Misogynie à part, le sage avait raison
Il y a les emmerdant’s, on en trouve à foison
En foule elles se pressent
Il y a les emmerdeus’s, un peu plus raffinées
Et puis, très nettement au-dessus du panier
Y a les emmerderesses
Ah ! Brassens ! Vers quels procès ne te dirigerais-tu pas si aujourd’hui, tu avais l’outrecuidance de chanter Mysoginie à part. Il est loin le temps où l’on pouvait, sans craintes des représailles, chansonner sur tout et sur tous, comme par exemple sur Charles de Gaulle, alors Président de la République.

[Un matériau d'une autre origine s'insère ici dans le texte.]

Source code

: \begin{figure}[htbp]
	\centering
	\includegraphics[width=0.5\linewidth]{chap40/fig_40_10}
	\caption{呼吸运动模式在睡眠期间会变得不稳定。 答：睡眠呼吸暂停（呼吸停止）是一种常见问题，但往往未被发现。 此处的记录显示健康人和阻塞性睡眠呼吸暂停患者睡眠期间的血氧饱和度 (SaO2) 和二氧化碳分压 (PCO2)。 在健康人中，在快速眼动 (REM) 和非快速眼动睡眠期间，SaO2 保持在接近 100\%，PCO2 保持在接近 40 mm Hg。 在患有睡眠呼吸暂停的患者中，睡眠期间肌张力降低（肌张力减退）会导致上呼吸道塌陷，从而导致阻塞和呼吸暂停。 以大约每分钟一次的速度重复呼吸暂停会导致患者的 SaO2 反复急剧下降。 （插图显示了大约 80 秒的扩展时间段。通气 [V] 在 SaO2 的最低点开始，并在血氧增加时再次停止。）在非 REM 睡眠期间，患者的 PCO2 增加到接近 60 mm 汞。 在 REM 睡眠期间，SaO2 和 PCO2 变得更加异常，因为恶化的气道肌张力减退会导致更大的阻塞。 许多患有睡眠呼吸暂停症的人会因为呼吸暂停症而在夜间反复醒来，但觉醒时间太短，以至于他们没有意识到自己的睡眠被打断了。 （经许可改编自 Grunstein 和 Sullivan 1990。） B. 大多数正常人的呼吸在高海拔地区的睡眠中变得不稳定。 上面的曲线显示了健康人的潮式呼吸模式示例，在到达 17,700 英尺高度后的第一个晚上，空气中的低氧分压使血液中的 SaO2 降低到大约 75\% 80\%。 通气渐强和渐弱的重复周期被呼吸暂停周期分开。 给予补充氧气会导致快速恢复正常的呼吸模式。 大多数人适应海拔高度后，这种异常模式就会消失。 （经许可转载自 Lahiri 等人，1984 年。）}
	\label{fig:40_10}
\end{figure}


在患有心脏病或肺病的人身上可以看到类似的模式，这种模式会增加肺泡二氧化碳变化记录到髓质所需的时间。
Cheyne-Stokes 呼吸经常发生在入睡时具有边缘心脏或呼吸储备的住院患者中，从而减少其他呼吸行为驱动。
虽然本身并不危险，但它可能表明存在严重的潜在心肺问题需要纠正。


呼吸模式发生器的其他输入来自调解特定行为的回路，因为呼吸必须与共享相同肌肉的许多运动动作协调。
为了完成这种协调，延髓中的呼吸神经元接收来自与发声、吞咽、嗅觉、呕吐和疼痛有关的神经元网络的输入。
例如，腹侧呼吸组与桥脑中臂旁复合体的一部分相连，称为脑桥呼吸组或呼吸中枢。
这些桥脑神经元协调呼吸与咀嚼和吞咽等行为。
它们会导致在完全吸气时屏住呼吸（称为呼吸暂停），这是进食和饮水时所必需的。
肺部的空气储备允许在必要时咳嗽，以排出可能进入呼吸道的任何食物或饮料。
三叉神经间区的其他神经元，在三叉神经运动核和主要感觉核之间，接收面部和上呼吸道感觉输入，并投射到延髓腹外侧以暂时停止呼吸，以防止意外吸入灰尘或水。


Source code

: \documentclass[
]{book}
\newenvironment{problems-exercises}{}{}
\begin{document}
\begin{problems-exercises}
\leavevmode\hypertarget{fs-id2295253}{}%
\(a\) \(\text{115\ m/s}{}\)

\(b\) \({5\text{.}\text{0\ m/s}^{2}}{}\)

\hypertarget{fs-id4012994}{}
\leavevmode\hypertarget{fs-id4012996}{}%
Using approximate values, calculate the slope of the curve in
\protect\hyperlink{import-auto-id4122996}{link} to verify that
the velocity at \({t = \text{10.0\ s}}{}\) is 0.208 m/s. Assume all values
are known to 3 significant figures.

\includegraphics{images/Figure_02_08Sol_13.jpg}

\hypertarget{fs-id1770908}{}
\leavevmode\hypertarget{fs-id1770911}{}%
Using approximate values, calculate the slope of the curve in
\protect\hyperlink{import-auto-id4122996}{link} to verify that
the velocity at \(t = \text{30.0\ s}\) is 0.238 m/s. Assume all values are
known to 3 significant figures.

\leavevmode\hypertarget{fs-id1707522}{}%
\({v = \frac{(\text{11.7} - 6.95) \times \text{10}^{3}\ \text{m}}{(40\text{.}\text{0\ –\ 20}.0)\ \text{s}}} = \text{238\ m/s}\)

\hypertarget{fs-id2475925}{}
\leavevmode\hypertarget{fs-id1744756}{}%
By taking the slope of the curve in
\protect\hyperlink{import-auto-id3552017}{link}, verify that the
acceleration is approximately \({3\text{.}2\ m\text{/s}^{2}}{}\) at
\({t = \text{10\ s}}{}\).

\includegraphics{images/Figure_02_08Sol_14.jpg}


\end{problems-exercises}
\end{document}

Certains se souviennent s’en doute d’Henri Tisot :
Mais n’en déplaise aux Sandrine Rousseau, Marlène Schiappa, Aurore Berger et autres emmerderesses de cet acabit, je ne peux que déplorer cette dictature du politiquement correct qu’elles nous imposent en venant pleurer sur la condition féminine dont elles n’ont pas la moindre idée. Un homme vous siffle dans la rue est devenu non plus un compliment mais une agression sexuelle, un regard admiratif lancé par un mâle souriant n’est plus un regard flatteur mais une atteinte à votre dignité de femme, des plaisanteries grivoises sont considérées aujourd’hui comme un harcèlement sexuel ! « Mais où va-t-on Solange ? Où va-t-on ? » Non, nous ne rirons plus jamais en regardant Préparez vos mouchoirs ! Ce film représente tout ce que les lobbies néo-féministes dénoncent à cor et à cri ! Bertrand Blier serait vilipendé pour ces blagues qui ne prêtaient pas alors à conséquence.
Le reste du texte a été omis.